In the book, which spent several weeks on the New York Times Bestseller List, Gladwell explains that all change, whether social, financial or scientific, starts with a sudden cathartic shift, which he calls a “tipping point.”

Tipping points occur in the marketing of products, historical trends, even in TV programming.

The children's show ‘Sesame Street,' for example, is a tipping point because the show's creators first designed it in 1969 based on reactions from only a handful of children, and it has since become one of the most popular programs in TV history.

Gladwell's theories were discussed at length Wednesday night at Seymour Public Library at the kickoff of Cayuga Reads, a county-wide reading program presented by the library, Cayuga Community College, Auburn Enlarged City School District and Cayuga-Onondaga BOCES.

The program included lively discussion of Gladwell's ideas by about 20 community residents, including students from CCC and Auburn High School.

“Two years ago, several of us (area librarians) thought, ‘What if everybody read the same book at the same time?' That's how Cayuga Reads got started,” Lisa Carr, a librarian at Seymour, said prior to the meeting.

The librarians soon formed a committee, which includes representatives from the college, the Auburn school district and BOCES.

“We chose ‘The Tipping Point' from a list of several books people presented to the committee,” said Carolyn Hirst-Loucks, a school district official.

The criteria for choosing the book, she explained, was based on whether the book was available in paperback, making it more affordable, and its “discussability.”

“We want to use books that appeal to a lot of different age groups,” Carr added.

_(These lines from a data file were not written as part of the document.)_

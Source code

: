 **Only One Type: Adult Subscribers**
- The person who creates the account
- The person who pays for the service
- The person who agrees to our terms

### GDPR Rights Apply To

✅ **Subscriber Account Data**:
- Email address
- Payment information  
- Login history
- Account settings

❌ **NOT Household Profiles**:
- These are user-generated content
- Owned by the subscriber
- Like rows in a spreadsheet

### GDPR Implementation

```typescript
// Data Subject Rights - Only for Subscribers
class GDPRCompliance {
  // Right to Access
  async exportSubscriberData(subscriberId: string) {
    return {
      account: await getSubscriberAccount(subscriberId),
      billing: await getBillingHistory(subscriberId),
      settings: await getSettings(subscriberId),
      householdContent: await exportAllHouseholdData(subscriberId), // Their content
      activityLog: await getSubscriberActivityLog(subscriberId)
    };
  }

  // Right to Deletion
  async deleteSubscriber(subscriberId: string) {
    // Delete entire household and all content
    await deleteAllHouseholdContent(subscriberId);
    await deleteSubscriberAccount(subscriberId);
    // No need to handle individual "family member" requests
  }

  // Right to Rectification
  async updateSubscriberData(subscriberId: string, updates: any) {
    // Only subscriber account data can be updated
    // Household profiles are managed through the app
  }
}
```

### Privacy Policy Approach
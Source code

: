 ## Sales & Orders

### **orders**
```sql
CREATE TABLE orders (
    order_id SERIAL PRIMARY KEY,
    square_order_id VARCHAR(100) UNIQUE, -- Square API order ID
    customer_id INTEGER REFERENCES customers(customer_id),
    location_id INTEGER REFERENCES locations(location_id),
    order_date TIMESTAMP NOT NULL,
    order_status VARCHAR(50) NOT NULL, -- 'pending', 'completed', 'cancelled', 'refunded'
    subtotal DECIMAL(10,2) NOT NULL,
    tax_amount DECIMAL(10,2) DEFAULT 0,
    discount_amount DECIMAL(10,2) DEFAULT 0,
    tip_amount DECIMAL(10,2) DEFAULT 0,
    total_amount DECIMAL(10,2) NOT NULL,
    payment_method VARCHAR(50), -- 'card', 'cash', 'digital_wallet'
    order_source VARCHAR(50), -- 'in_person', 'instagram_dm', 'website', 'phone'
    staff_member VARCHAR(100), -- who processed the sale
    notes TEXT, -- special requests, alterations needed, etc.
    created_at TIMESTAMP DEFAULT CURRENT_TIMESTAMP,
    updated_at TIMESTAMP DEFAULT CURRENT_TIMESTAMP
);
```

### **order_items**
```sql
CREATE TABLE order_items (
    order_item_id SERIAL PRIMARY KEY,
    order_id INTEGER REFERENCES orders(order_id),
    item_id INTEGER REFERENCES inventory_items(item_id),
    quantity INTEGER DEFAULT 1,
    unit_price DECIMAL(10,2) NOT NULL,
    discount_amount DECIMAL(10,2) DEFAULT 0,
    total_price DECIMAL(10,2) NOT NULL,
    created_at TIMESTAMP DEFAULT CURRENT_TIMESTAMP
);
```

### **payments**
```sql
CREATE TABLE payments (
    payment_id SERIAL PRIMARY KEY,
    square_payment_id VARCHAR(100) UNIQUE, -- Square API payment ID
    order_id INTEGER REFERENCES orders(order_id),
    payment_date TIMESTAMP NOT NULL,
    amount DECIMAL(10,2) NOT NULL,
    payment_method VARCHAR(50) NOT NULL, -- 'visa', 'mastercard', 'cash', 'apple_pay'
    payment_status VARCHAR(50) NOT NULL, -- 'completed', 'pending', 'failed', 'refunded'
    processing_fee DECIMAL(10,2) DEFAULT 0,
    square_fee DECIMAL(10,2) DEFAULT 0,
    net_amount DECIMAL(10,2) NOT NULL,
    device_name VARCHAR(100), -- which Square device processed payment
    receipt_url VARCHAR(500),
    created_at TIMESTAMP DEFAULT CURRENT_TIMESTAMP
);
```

Several age groups were represented at Wednesday's meeting.

A few Auburn High School students, who said they attended to earn extra school credit, were present along with CCC students and other older community residents.

Carr began the program with a simple poll.

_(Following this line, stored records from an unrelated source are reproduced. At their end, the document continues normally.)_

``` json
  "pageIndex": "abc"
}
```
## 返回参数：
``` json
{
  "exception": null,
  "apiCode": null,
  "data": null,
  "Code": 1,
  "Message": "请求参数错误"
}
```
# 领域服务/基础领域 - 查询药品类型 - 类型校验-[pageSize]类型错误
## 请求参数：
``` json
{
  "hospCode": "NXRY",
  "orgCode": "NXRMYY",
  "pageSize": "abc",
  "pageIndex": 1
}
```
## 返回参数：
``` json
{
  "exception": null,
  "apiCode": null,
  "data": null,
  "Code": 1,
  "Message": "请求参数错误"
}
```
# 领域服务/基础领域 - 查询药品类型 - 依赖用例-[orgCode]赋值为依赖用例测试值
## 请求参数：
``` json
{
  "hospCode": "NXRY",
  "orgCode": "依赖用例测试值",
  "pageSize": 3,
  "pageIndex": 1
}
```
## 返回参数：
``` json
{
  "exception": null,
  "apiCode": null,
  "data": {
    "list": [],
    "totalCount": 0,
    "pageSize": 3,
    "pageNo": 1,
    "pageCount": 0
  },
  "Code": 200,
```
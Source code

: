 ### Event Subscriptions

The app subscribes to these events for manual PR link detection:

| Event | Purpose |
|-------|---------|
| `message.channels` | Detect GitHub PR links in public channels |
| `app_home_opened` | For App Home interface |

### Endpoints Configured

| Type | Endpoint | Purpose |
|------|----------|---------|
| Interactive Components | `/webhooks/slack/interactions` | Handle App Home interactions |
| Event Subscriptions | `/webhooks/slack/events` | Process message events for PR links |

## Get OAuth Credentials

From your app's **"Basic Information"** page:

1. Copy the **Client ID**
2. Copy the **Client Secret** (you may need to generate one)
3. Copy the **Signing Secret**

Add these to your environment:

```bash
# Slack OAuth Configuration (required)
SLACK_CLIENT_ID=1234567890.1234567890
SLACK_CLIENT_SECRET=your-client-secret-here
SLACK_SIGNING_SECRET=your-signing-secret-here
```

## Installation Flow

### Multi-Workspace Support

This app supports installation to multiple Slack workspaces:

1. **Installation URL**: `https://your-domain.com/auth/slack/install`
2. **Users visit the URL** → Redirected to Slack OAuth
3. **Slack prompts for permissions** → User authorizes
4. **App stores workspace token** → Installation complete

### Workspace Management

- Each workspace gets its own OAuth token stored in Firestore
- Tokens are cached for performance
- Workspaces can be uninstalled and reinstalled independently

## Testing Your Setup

“Give me a thumbs-up if you liked this book, and a thumbs-down if you didn't,” Carr asked the group, which responded with a mix of yeses and noes.

Apparently, though, the book had at least some influence on those present, because the group entered into energetic discussion of marketing trends and group behavior, all stirred by Gladwell's ideas.

“Yawning is incredibly contagious,” he writes in the book's introduction. “I made some of you reading this yawn simply by writing the word 'yawn.'”

Like yawning, Gladwell goes on to explain change can start with a relatively small event, but that event can have far-reaching effects.

On Wednesday, Oct. 17, the Cayuga Reads program will continue at the library with a panel discussion with community leaders about factors that led to changes in their organizations.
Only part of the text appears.